As you read this, about five percent of us have a cold. Up to a billion colds a year occur in the U.S. alone, causing about 60 million lost days of school and 50 million lost days of work—adding up to $25 billion in lost productivity. To make up for it, Americans spend around $5 billion on over-the-counter remedies. Here are some cold stats:

  • Colds are the leading cause of visits to the doctor: Antibiotics are prescribed for more than 60 percent of common colds, despite the fact that bacteria are involved in only two percent.
  • A single cold virus can have 16 million offspring within 24 hours.
  • The velocity of a sneeze is about as fast as a professional baseball pitcher can throw a fastball – about 100 miles (150 km) per hour.
  • The longest sneezing bout ever recorded is that of 12-year-old UK schoolgirl Donna Griffiths, who started sneezing on January 13, 1981, and sneezed for 978 days.

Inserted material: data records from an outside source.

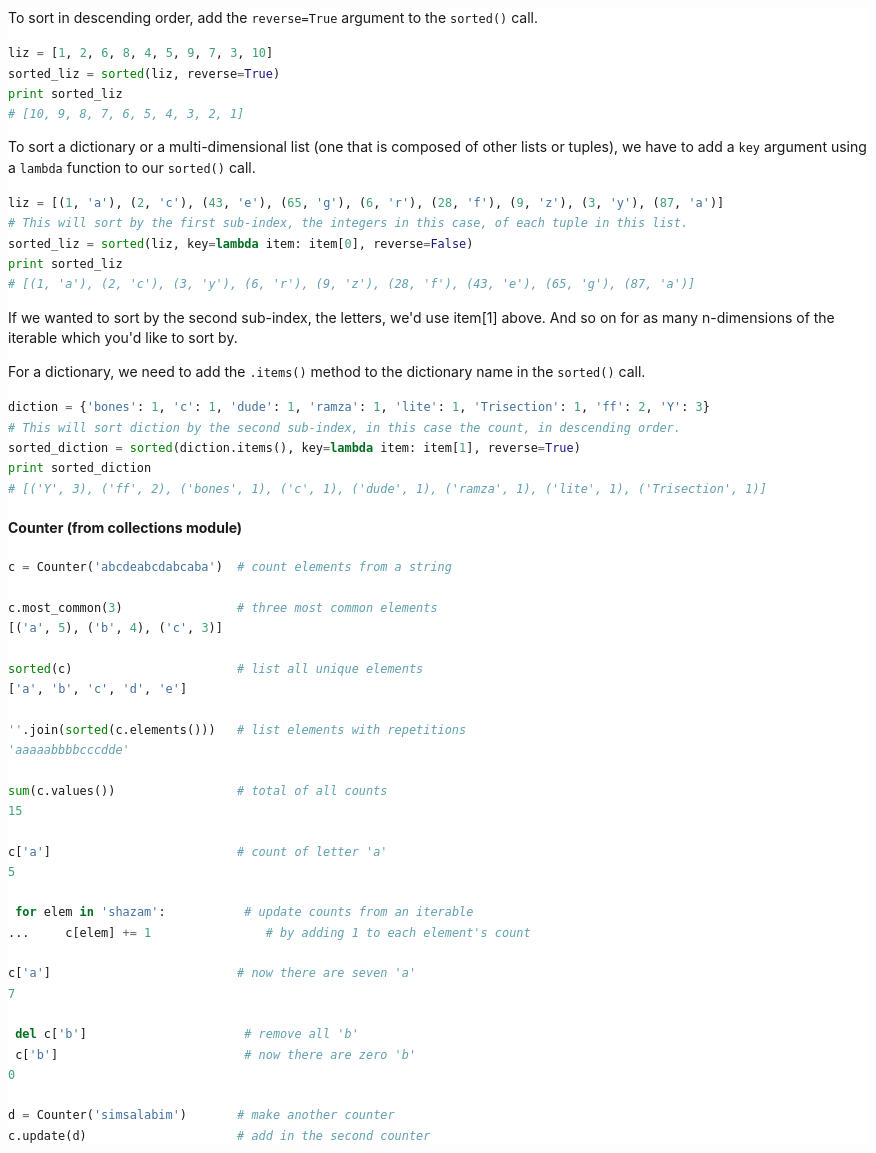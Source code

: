 To sort in descending order, add the `reverse=True` argument to the `sorted()` call.
```python
liz = [1, 2, 6, 8, 4, 5, 9, 7, 3, 10]
sorted_liz = sorted(liz, reverse=True)
print sorted_liz
# [10, 9, 8, 7, 6, 5, 4, 3, 2, 1]
```

To sort a dictionary or a multi-dimensional list (one that is composed of other lists or tuples), we have to add a `key` argument using a `lambda` function to our `sorted()` call.

```python
liz = [(1, 'a'), (2, 'c'), (43, 'e'), (65, 'g'), (6, 'r'), (28, 'f'), (9, 'z'), (3, 'y'), (87, 'a')]
# This will sort by the first sub-index, the integers in this case, of each tuple in this list.
sorted_liz = sorted(liz, key=lambda item: item[0], reverse=False)
print sorted_liz
# [(1, 'a'), (2, 'c'), (3, 'y'), (6, 'r'), (9, 'z'), (28, 'f'), (43, 'e'), (65, 'g'), (87, 'a')]
```

If we wanted to sort by the second sub-index, the letters, we'd use item[1] above.  And so on for as many n-dimensions of the iterable which you'd like to sort by.

For a dictionary, we need to add the `.items()` method to the dictionary name in the `sorted()` call.

```python
diction = {'bones': 1, 'c': 1, 'dude': 1, 'ramza': 1, 'lite': 1, 'Trisection': 1, 'ff': 2, 'Y': 3}
# This will sort diction by the second sub-index, in this case the count, in descending order.
sorted_diction = sorted(diction.items(), key=lambda item: item[1], reverse=True)
print sorted_diction
# [('Y', 3), ('ff', 2), ('bones', 1), ('c', 1), ('dude', 1), ('ramza', 1), ('lite', 1), ('Trisection', 1)]
```



#### Counter (from collections module)
```python
c = Counter('abcdeabcdabcaba')  # count elements from a string

c.most_common(3)                # three most common elements
[('a', 5), ('b', 4), ('c', 3)]

sorted(c)                       # list all unique elements
['a', 'b', 'c', 'd', 'e']

''.join(sorted(c.elements()))   # list elements with repetitions
'aaaaabbbbcccdde'

sum(c.values())                 # total of all counts
15

c['a']                          # count of letter 'a'
5

 for elem in 'shazam':           # update counts from an iterable
...     c[elem] += 1                # by adding 1 to each element's count

c['a']                          # now there are seven 'a'
7

 del c['b']                      # remove all 'b'
 c['b']                          # now there are zero 'b'
0

d = Counter('simsalabim')       # make another counter
c.update(d)                     # add in the second counter
```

You’ve also probably believed some of these myths about the common cold. They aren’t true so let’s put them to bed!

  1. Being cold causes a cold. Perhaps the most widespread cold myth suggests that exposure to cold temperatures causes people to catch colds. This is probably because colds are much more common in the winter, and cold air often causes a runny nose.
  2. Make the most of it. Some people believe that treating cold symptoms is bad for you because they help you recover. But research has shown that about a quarter of people who catch a cold don’t have any symptoms, and beat the virus just as easily. Furthermore, sneezing and runny noses do not eliminate the virus completely, as it is still reproducing in the cells of the nasal lining. In addition, the more you treat your symptoms, the less likely you are to spread your cold.
  3. Feed a cold and starve a fever (or vice versa). The origins of this saying are unclear. In any case, it probably is not a good idea. Eating well supports your immune system, and you need more fluids than usual when you have a cold if you want to avoid dehydration.
  4. Antibiotics cure the common cold. As noted above, antibiotics usually do not help a cold. Antibiotics work against bacteria, while most colds are viral. The overprescription of unwarranted antibiotics has caused our bodies to develop antibiotic-resistant bacteria. They may actually make colds worse by killing the ‘friendly’ bacteria and creating an environment more hospitable to the virus.

There is, however, one cold myth that contains a grain of truth: Eat chicken soup. A recent study concluded that chicken soup helps the body clear mucus from the bronchial tubes faster and more effectively than other liquids. It does so because inhaling its warm vapors raises the temperature of the nose and loosens thickened secretions. According to the researchers, the active ingredients in traditional recipes also includes celery, onions, carrots, parsley, mushrooms, parsnips, sage, thyme, salt, and pepper. These are known for their medicinal and antioxidant properties.

Want to know more? Read our Fuddlebrook story, Snot, Sniffles, and Sneezes. Than watch our short video which conveys how quickly germs can spread and why handwashing is so important!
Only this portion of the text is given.